Dans un contexte mondial de promotion d’une approche globale de la santé publique, Hong Kong s’engage depuis plusieurs années contre la menace toujours grandissante causée par le problème de la résistance microbienne aux antibiotiques. La région administrative spéciale oriente sa politique de santé publique vers la sensibilisation de sa population, un accompagnement des pratiques médicales et vétérinaires et le développement d’une recherche biomédicale active. Toutefois, au delà de ces bonnes intentions, la réalité de la situation comprend de nombreuses difficultés qui rendent le problème complexe.

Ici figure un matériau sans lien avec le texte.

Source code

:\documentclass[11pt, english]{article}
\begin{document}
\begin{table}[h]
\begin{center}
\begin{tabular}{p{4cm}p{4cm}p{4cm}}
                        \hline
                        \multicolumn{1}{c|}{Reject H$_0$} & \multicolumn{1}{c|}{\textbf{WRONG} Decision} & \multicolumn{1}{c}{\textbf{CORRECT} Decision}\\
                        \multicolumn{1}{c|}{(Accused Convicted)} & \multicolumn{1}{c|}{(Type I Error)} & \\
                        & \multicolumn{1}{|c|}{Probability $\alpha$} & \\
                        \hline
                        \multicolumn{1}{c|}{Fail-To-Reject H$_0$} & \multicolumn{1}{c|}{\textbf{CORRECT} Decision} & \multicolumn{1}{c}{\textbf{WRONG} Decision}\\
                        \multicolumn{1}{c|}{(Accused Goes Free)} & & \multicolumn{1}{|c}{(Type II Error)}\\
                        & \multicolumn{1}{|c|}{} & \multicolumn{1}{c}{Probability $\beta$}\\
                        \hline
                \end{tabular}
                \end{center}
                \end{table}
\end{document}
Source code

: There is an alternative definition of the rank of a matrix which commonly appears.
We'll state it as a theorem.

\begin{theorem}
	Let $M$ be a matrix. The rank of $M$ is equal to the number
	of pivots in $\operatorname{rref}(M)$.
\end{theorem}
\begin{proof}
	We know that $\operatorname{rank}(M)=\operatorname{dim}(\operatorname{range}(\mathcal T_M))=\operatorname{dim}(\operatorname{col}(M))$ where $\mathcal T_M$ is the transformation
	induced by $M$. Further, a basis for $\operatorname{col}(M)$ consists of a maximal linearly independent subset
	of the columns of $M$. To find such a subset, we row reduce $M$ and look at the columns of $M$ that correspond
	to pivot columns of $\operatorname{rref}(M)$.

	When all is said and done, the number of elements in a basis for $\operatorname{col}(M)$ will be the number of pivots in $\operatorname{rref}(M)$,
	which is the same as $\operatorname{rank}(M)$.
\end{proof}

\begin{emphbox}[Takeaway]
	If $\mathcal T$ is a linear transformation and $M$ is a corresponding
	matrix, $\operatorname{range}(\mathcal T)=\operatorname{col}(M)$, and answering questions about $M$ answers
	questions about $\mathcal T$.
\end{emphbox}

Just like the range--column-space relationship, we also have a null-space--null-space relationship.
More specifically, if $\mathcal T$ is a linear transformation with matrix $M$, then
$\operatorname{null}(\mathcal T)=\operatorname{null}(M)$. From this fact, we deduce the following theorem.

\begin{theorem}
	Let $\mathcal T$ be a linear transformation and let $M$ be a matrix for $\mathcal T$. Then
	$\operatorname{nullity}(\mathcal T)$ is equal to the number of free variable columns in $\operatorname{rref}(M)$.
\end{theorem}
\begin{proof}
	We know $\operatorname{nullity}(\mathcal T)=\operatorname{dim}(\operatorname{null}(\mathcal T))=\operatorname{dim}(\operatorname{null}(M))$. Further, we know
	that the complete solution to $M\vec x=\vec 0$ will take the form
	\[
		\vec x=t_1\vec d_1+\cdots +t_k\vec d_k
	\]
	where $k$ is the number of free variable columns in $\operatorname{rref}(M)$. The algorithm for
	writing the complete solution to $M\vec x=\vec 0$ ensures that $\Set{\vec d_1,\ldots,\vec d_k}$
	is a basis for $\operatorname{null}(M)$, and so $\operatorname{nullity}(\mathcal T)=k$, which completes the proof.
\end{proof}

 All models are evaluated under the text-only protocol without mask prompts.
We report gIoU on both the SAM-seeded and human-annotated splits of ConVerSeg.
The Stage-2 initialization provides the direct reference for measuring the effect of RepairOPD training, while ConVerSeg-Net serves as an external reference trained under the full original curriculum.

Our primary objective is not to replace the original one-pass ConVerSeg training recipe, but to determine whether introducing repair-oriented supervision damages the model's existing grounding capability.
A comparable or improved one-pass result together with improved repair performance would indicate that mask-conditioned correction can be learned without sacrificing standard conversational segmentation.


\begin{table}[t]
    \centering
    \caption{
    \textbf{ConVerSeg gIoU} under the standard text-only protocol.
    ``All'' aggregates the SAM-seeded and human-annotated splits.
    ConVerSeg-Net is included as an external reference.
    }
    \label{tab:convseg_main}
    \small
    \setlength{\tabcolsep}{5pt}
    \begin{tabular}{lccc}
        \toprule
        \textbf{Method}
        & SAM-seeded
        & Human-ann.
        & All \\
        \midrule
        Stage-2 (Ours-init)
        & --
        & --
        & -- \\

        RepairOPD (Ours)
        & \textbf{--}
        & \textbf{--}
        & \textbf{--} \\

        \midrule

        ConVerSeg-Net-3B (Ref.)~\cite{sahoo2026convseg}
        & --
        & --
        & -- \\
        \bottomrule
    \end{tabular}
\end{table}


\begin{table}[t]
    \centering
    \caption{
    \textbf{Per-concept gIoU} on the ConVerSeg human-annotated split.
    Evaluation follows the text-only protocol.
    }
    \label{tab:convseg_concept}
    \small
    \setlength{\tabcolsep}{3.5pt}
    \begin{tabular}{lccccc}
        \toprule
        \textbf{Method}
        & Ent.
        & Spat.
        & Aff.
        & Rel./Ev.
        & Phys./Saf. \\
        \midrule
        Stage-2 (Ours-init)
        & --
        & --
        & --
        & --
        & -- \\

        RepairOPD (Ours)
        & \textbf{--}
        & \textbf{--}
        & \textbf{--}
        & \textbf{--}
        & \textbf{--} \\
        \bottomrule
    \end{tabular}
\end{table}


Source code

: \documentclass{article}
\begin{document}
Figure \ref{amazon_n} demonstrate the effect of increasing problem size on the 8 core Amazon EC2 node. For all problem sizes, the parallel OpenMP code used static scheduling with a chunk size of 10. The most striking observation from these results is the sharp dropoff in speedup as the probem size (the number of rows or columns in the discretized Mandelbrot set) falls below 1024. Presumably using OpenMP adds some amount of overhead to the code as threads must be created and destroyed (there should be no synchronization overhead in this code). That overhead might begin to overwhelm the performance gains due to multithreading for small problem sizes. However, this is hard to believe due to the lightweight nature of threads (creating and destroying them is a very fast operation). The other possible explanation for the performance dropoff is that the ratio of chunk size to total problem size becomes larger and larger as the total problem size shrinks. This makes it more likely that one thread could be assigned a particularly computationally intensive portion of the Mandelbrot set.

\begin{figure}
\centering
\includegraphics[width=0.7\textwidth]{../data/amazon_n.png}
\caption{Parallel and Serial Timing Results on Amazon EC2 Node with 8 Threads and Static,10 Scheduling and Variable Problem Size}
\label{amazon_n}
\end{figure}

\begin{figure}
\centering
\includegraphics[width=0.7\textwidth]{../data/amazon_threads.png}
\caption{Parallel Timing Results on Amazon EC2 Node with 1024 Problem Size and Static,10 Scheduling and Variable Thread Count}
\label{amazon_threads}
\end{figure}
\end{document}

Article rédigé le 11/05/2016

L’Organisation Mondiale de la Santé (OMS) a récemment remis en avant son combat contre la résistance aux antibiotiques. Le lancement en novembre 2015 de sa nouvelle campagne intitulée « Antibiotiques, à manipuler avec précaution » s’est accompagné de la publication des résultats d’une enquête montrant que l’opinion publique, même si de plus en plus concernée par le problème, saisit encore mal les menaces que fait peser l’antibiorésistance sur la santé publique. La hongkongaise Dr Margaret Chan, directrice générale de l’OMS, a une nouvelle fois voulu provoquer la prise de conscience : « L’augmentation de la résistance aux antibiotiques représente un immense danger pour la santé mondiale, et les gouvernements reconnaissent désormais qu’il s’agit de l’un des plus grands défis auxquels la santé publique est confrontée aujourd’hui. Elle atteint des niveaux dangereusement élevés dans toutes les parties du monde. [Elle] met en péril notre capacité à traiter les maladies infectieuses et compromet de nombreux progrès obtenus dans le domaine médical. »1 Le message n’est pas nouveau. Dès les années 2000, les éditoriaux rédigés par l’organisation avaient le même ton alarmiste : « Résistance aux antimicrobiens : une menace pour le monde »2. Après les énormes progrès que les antibiotiques ont apportés à la médecine du XXe siècle depuis la découverte de pénicilline G en 1928, leur utilisation massive en santé humaine et animale, parfois inadaptée ou détournée, a effectivement provoqué une amplification de l’apparition de bactéries résistantes, qui nous mènerait aujourd’hui vers une « apocalypse post-antibiotique »3 avec des situations d’impasse thérapeutique de plus en plus fréquentes. Si les chiffres alarmants avancés par l’OMS peuvent être discutés du point de vue de leur fiabilité en raison de la difficulté du recueil et du traitement de données à l’échelle mondiale, il n’en reste pas moins que la nature du message doit être retenue.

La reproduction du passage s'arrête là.